6. De taxatie is uitgevoerd door [naam taxateur 1] en uitgewerkt door [naam taxateur 2] MSc en is door hen ondertekend op 14 juni 2019. Ter zitting heeft eiser naar voren gebracht [naam taxateur 2] is afgestudeerd aan de Greenwich University voor Real Estate and Facilities en dat hij in het bezit is van een WOZ diploma met nummer [nummer diploma] en is al 11 jaar werkzaam in het vak. Daarmee is zijn deskundigheid voldoende aannemelijk gemaakt. Inschrijving als registertaxateur, zoals verweerder dat bepleit, is daarvoor geen vereiste. Eiser mocht er dus vanuit gaan dat [naam taxateur 2] een relevante bijdrage aan deze procedure zou leveren die voor hem gunstig kon zijn. Dat het taxatierapport kwalitatief onder de maat zou zijn is door verweerder verder niet onderbouwd. De rechtbank heeft dat, marginaal toetsend, zelf ook niet kunnen vaststellen. Dat er verschil van mening bestaat over bepaalde onderdelen van het rapport, de taxateur enkel de negatieve elementen van de onroerende zaak benoemt en af gaat op wat eiser zou hebben verteld over de onroerende zaak maakt, afgezien van de vraag of dat inderdaad zo is, nog niet dat daarmee het taxatierapport als kwalitatief onder de maat moet worden geacht. De enkele omstandigheid dat de taxatie is uitgevoerd door een taxateur die in dienst is van de gemachtigde van eiser betekent niet dat aan de juistheid van de taxatie getwijfeld moet worden, behoudens, niet gestelde of gebleken, bijzondere omstandigheden. Eiser heeft de kosten voor het taxatierapport dan ook in redelijkheid gemaakt. Wat verweerder aan zijn uitspraak op bezwaar ten grondslag heeft gelegd en verder naar voren heeft gebracht, doet niets aan deze conclusie af.

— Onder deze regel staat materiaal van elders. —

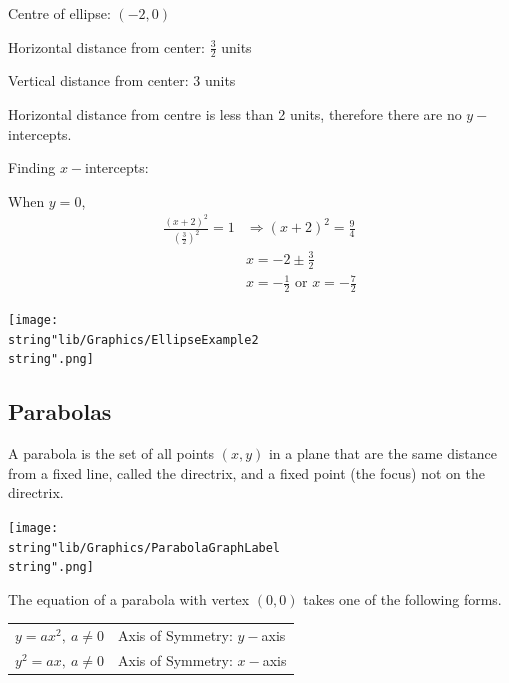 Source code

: \documentclass[11pt,a4paper]{book}
\begin{document}
\begin{example}{}
\begin{enumerate}[label=(\alph*)]
\begin{minipage}[t]{0.5\textwidth}
Centre of ellipse: $\left(-2,0\right)$

Horizontal distance from center: ${\displaystyle \frac{3}{2}}$ units

Vertical distance from center: $3$ units

Horizontal distance from centre is less than 2 units, therefore there
are no $y-$intercepts.

Finding $x-$intercepts:

When $y=0$,
\begin{align*}
{\displaystyle \frac{\left(x+2\right)^{2}}{\left(\frac{3}{2}\right)^{2}}=1} & \Rightarrow\left(x+2\right)^{2}=\frac{9}{4}\\
 & x=-2\pm\frac{3}{2}\\
 & x=-\frac{1}{2}\text{ or }x=-\frac{7}{2}
\end{align*}

\end{minipage}
\begin{minipage}[t]{0.5\textwidth}

\vspace{3cm}

\texttt{[image: \\string"lib/Graphics/EllipseExample2\\string".png]}

\end{minipage}

\end{enumerate}
\end{example}

\subsection{Parabolas}

A parabola is the set of all points $(x,y)$ in a plane that are the
same distance from a fixed line, called the directrix, and a fixed
point (the focus) not on the directrix.
\begin{center}
\texttt{[image: \\string"lib/Graphics/ParabolaGraphLabel\\string".png]}
\par\end{center}

\begin{tcolorbox}[colback=blue!5, colframe=black,boxrule=.4pt, sharpish corners]

The equation of a parabola with vertex $\left(0,0\right)$ takes one
of the following forms.
\begin{center}
\begin{tabular}{>{\raggedright}p{3cm}>{\raggedright}p{5cm}}
$y=ax^{2},\:a\neq0$ & Axis of Symmetry: $y-$axis

\medskip{}\tabularnewline
$y^{2}=ax,\:a\neq0$ & Axis of Symmetry: $x-$axis

\medskip{}\tabularnewline
\end{tabular}
\par\end{center}

\end{tcolorbox}
\end{document}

7. Het beroep van eiser is gegrond.
8. Omdat de rechtbank het beroep gegrond verklaart, bepaalt zij dat verweerder aan eiser het door hem betaalde griffierecht vergoedt.
9. De rechtbank veroordeelt verweerder in de door eiser gemaakte proceskosten.
Deze kosten stelt de rechtbank op grond van het Bpb voor de door een derde beroepsmatig verleende rechtsbijstand vast op € 512,- (1 punt voor het indienen van het beroepschrift en 1 punt voor de zitting, met een waarde per punt van € 512,- en wegingsfactor 0,5) en € 128,26 (2 uur x € 53,- + 21% BTW) aan kosten voor het in bezwaar overgelegde taxatierapport. Omdat de zaak in beroep uitsluitend betrekking heeft op de kostenvergoeding in bezwaar, waardeert de rechtbank het gewicht van de zaak als licht.
Beslissing
De rechtbank.
- verklaart het beroep gegrond;
- vernietigt de uitspraak op bezwaar van 18 september 2019, voor zover daarin is
besloten dat de kosten van het taxatierapport niet voor vergoeding in aanmerking komen;
- bepaalt dat deze uitspraak in de plaats treedt van het vernietigde gedeelte van de uitspraak op bezwaar voor zover deze betrekking heeft op het niet vergoeden van de proceskosten voor het taxatierapport;
- veroordeelt verweerder tot het betalen van de kosten van dat taxatierapport ten
bedrage van € 128,26 en bepaalt dat deze uitspraak in de plaats treedt van het
vernietigde gedeelte van de uitspraak op bezwaar;
- veroordeelt verweerder in de in beroep gemaakte proceskosten van eiser ten
bedrage van € 512,-;
- draagt verweerder op het betaalde griffierecht van € 47,- aan eiser te vergoeden.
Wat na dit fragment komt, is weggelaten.